Source texts of formatted documents:
----

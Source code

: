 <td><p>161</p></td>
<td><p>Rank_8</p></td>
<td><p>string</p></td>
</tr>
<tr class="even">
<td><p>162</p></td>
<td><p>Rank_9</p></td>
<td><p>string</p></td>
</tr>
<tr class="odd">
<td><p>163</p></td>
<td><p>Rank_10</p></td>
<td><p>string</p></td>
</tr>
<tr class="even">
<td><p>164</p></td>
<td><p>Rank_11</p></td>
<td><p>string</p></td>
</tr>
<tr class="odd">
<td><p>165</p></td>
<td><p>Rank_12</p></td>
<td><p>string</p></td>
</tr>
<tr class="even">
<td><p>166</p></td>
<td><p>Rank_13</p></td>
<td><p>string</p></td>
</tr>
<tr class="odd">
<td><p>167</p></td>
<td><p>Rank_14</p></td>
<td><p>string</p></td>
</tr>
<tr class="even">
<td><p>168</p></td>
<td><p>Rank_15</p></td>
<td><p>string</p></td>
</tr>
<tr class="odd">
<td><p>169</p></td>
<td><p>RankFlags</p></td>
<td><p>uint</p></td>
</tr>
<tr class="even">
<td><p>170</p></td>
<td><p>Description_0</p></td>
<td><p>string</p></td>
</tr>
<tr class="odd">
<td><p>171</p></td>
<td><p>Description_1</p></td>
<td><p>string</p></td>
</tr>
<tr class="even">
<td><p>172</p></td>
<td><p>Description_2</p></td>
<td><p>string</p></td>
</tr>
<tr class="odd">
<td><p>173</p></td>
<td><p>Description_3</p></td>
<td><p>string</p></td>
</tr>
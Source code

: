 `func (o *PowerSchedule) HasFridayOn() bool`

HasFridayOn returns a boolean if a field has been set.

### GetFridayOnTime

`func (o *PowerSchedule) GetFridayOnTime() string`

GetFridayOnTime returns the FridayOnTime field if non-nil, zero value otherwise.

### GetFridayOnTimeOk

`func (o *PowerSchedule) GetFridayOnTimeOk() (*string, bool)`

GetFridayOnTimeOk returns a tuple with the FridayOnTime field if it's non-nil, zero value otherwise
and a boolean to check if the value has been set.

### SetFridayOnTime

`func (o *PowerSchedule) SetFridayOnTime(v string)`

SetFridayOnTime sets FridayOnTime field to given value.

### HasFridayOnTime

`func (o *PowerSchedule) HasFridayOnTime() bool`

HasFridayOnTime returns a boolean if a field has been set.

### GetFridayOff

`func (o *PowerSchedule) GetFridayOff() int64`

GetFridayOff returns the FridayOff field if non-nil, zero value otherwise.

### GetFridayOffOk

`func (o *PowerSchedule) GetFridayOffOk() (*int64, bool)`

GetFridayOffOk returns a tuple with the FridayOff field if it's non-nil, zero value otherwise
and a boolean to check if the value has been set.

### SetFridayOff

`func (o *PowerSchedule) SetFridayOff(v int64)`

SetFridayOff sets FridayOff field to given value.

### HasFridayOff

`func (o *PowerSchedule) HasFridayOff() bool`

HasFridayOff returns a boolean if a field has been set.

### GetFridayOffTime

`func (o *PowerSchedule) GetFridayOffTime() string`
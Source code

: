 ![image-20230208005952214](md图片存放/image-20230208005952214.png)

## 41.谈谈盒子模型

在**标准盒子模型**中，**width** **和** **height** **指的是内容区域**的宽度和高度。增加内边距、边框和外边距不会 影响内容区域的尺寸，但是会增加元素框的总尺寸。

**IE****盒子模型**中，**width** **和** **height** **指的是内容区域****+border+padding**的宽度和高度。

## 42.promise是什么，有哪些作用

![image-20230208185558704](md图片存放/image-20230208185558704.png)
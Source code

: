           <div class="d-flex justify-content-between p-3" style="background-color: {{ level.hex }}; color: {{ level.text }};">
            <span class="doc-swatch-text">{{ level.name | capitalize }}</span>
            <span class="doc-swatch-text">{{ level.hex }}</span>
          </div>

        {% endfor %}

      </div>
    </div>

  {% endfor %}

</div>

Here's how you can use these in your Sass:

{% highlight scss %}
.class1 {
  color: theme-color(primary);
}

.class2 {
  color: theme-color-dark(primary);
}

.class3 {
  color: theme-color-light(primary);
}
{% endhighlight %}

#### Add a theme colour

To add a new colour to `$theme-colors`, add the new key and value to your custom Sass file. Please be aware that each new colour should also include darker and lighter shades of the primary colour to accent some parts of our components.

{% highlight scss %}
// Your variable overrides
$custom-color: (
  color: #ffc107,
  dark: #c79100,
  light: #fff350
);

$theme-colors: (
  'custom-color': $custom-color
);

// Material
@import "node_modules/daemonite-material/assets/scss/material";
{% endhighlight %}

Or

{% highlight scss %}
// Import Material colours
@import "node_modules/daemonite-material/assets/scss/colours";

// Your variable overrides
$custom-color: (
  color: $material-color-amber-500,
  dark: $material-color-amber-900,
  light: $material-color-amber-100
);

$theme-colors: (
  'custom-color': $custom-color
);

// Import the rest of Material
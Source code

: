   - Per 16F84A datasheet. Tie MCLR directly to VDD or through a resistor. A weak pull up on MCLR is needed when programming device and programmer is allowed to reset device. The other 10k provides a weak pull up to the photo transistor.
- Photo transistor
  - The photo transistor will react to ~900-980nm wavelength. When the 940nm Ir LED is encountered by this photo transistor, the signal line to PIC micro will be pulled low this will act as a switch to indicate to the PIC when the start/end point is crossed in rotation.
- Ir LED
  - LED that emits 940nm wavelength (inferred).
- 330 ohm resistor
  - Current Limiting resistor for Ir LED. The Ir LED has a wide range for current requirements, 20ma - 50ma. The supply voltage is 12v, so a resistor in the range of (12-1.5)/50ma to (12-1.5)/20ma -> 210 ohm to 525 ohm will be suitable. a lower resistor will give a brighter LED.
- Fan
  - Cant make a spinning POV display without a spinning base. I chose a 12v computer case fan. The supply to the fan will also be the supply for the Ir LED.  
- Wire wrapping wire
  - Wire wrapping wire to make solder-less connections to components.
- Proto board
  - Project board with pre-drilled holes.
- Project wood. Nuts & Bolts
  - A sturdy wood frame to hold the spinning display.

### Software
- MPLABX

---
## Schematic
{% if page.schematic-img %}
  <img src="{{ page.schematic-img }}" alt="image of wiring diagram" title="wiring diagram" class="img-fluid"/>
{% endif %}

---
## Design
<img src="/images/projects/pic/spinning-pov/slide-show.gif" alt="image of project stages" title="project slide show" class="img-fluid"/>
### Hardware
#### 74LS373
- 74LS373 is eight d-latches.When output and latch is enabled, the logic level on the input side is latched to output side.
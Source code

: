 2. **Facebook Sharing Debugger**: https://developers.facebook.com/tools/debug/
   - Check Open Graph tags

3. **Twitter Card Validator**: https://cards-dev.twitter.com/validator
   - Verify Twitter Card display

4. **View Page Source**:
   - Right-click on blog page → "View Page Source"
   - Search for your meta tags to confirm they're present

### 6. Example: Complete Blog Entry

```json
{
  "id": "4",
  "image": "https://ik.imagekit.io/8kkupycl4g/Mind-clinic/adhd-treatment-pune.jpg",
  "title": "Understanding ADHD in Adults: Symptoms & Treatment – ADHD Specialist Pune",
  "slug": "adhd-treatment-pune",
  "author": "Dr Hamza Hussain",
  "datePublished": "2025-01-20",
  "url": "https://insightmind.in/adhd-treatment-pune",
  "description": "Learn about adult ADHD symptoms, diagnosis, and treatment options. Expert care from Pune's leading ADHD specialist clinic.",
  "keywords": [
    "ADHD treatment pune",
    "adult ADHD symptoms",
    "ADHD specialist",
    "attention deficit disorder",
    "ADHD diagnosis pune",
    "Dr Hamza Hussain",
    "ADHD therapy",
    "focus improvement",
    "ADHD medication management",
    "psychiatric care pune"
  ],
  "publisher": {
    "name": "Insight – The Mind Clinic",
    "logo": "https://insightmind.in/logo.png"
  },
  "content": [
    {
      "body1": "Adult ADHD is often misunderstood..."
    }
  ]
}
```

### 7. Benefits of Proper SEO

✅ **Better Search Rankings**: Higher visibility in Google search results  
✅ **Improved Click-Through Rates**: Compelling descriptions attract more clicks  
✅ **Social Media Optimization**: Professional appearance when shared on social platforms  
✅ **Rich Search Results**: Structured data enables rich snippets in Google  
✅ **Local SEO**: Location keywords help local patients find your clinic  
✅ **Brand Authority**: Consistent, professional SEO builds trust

----

WHAT TO PRODUCE
If a line contains the word "func", it counts; say how many such lines the records hold, and give only that number.

SOLVED EXERCISE
10